Sebelum kita masuk kedalam museum, beberapa staf Museum yang dipekerjakan Dinas Kebudayaan dan Pariwisata setempat mendata setiap tamu yang datang. Anda tidak dibenarkan membawa barang-barang seperti tas untuk masuk kedalam museum.

Terdapat tempat penyimpanan barang yang disediakan di Museum tersebut, berikut anda diperlukan untuk mengisi data kunjungan yang disediakan admin.

Andrian, Staf Playanan Museum Sultan Sulaiman Badrul Alamsyah akan mengantarkan andaj untuk menjelaskan keseluruhan histori bangunan dan isi dari Museum.

“Ini merupakan standar operasional pelayanan museum di Indonesia, dan pelayanan untuk para pengunjung,” kata Adrian.

Di Museum ini terdapat 5 ruangan tempat pernak pernik dan peninggalan sejarah kerajaan hingga hibah dari masyarakat yang disusun menurut penjelasan dan peninggalannya.

Ruangan-ruangan itu terdiri dari Ruang Kazanah Budaya, Tanjungpinang Kota Bermula, Kazanah Arsip, Budaya Bahari dan Kramik dan ruang Alam Perkawinan Melayu.

“Setiap ruangan memiliki penjelasan tersendiri dan banyak barang-barang yang belum semunya ditampilkan di museum ini,” kata Andrian.

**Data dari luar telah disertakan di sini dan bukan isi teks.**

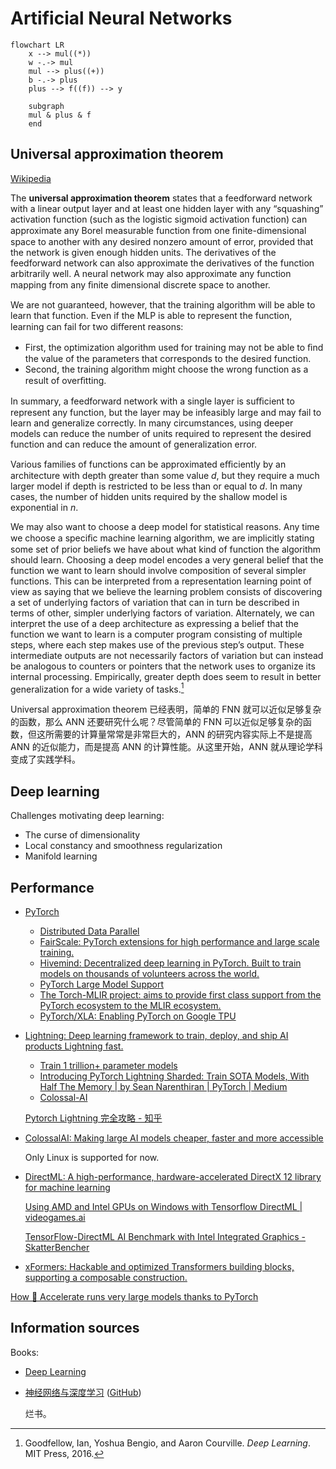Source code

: # Artificial Neural Networks
```mermaid
flowchart LR
    x --> mul((*))
    w -.-> mul
    mul --> plus((+))
    b -.-> plus
    plus --> f((f)) --> y

    subgraph  
    mul & plus & f
    end
```

## Universal approximation theorem
[Wikipedia](https://en.wikipedia.org/wiki/Universal_approximation_theorem)

The **universal approximation theorem** states that a feedforward network with a linear output layer and at least one hidden layer with any “squashing” activation function (such as the logistic sigmoid activation function) can approximate any Borel measurable function from one ﬁnite-dimensional space to another with any desired nonzero amount of error, provided that the network is given enough hidden units. The derivatives of the feedforward network can also approximate the derivatives of the function arbitrarily well. A neural network may also approximate any function mapping from any ﬁnite dimensional discrete space to another.

We are not guaranteed, however, that the training algorithm will be able to learn that function. Even if the MLP is able to represent the function, learning can fail for two diﬀerent reasons:
- First, the optimization algorithm used for training may not be able to ﬁnd the value of the parameters that corresponds to the desired function.
- Second, the training algorithm might choose the wrong function as a result of overﬁtting.

In summary, a feedforward network with a single layer is suﬃcient to represent any function, but the layer may be infeasibly large and may fail to learn and generalize correctly. In many circumstances, using deeper models can reduce the number of units required to represent the desired function and can reduce the amount of generalization error.

Various families of functions can be approximated eﬃciently by an architecture with depth greater than some value $d$, but they require a much larger model if depth is restricted to be less than or equal to $d$. In many cases, the number of hidden units required by the shallow model is exponential in $n$.

We may also want to choose a deep model for statistical reasons. Any time we choose a speciﬁc machine learning algorithm, we are implicitly stating some set of prior beliefs we have about what kind of function the algorithm should learn. Choosing a deep model encodes a very general belief that the function we want to learn should involve composition of several simpler functions. This can be interpreted from a representation learning point of view as saying that we believe the learning problem consists of discovering a set of underlying factors of variation that can in turn be described in terms of other, simpler underlying factors of variation. Alternately, we can interpret the use of a deep architecture as expressing a belief that the function we want to learn is a computer program consisting of multiple steps, where each step makes use of the previous step’s output. These intermediate outputs are not necessarily factors of variation but can instead be analogous to counters or pointers that the network uses to organize its internal processing. Empirically, greater depth does seem to result in better generalization for a wide variety of tasks.[^deeplearning]

Universal approximation theorem 已经表明，简单的 FNN 就可以近似足够复杂的函数，那么 ANN 还要研究什么呢？尽管简单的 FNN 可以近似足够复杂的函数，但这所需要的计算量常常是非常巨大的，ANN 的研究内容实际上不是提高 ANN 的近似能力，而是提高 ANN 的计算性能。从这里开始，ANN 就从理论学科变成了实践学科。

## Deep learning
Challenges motivating deep learning:
- The curse of dimensionality
- Local constancy and smoothness regularization
- Manifold learning

## Performance
- [PyTorch](PyTorch/README.md)
  - [Distributed Data Parallel](https://pytorch.org/tutorials/intermediate/ddp_tutorial.html)
  - [FairScale: PyTorch extensions for high performance and large scale training.](https://github.com/facebookresearch/fairscale)
  - [Hivemind: Decentralized deep learning in PyTorch. Built to train models on thousands of volunteers across the world.](https://github.com/learning-at-home/hivemind)
  - [PyTorch Large Model Support](https://github.com/IBM/pytorch-large-model-support)
  - [The Torch-MLIR project: aims to provide first class support from the PyTorch ecosystem to the MLIR ecosystem.](https://github.com/llvm/torch-mlir/)
  - [PyTorch/XLA: Enabling PyTorch on Google TPU](https://github.com/pytorch/xla)
- [Lightning: Deep learning framework to train, deploy, and ship AI products Lightning fast.](https://github.com/Lightning-AI/lightning)
  - [Train 1 trillion+ parameter models](https://lightning.ai/docs/pytorch/latest/advanced/model_parallel.html)
  - [Introducing PyTorch Lightning Sharded: Train SOTA Models, With Half The Memory | by Sean Narenthiran | PyTorch | Medium](https://seannaren.medium.com/introducing-pytorch-lightning-sharded-train-sota-models-with-half-the-memory-7bcc8b4484f2)
  - [Colossal-AI](https://lightning.ai/docs/pytorch/stable/advanced/third_party/colossalai.html)

  [Pytorch Lightning 完全攻略 - 知乎](https://zhuanlan.zhihu.com/p/353985363)
- [ColossalAI: Making large AI models cheaper, faster and more accessible](https://github.com/hpcaitech/ColossalAI)

  Only Linux is supported for now.
- [DirectML: A high-performance, hardware-accelerated DirectX 12 library for machine learning](https://github.com/microsoft/DirectML)

  [Using AMD and Intel GPUs on Windows with Tensorflow DirectML | videogames.ai](https://www.videogames.ai/2020/06/11/AMD-Intel-GPU-Windows-Tensorflow-DirectML.html)

  [TensorFlow-DirectML AI Benchmark with Intel Integrated Graphics - SkatterBencher](https://skatterbencher.com/tensorflow-directml-ai-benchmark-with-intel-integrated-graphics/)
- [xFormers: Hackable and optimized Transformers building blocks, supporting a composable construction.](https://github.com/facebookresearch/xformers)

[How 🤗 Accelerate runs very large models thanks to PyTorch](https://huggingface.co/blog/accelerate-large-models)

## Information sources
Books:
- [Deep Learning](https://www.deeplearningbook.org/)
- [神经网络与深度学习](https://nndl.github.io/) ([GitHub](https://github.com/nndl/nndl.github.io))

  烂书。


[^deeplearning]: Goodfellow, Ian, Yoshua Bengio, and Aaron Courville. _Deep Learning_. MIT Press, 2016.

Barang-barang, Artefak, berkas administrasi pemerintahan, alat persenjataan, foto-foto  peninggalan zaman kerajaan Riau Lingga dan berbagai macam hibah dari masyarakat setempat terhitung pada sekitar tahun 1800 sampai dengan 1900 terdapay di Museum ini.

“Ada 1600 lebih barang peninggalan sejarah kepulauan riau khususnya di museum ini,” ujarnya.

Salah satu benda peninggalan sejarah kerajaan Riau Lingga yang sulit ditemui saat ini yakni, Cogan.

Cogan Kerajaan Johor-Riau-Lingga dan Pahang terbuat dari perpaduan emas dan perak yang bertahtakan permata Mirah. Bagian utamanya adalah lempengan emas yang menyerupai daun sirih yang dihiasi inskripsi dalam bahasa Melayu menggunakan huruf Arab Melayu.

Cogan merupakan salah satu regalia atau alat kebesaran dari sekumpulan besar regalia milik kerajaan Johor-Riau-Lingga dan Pahang, yang kemudian diwariskan oleh kerajaan Riau Lingga.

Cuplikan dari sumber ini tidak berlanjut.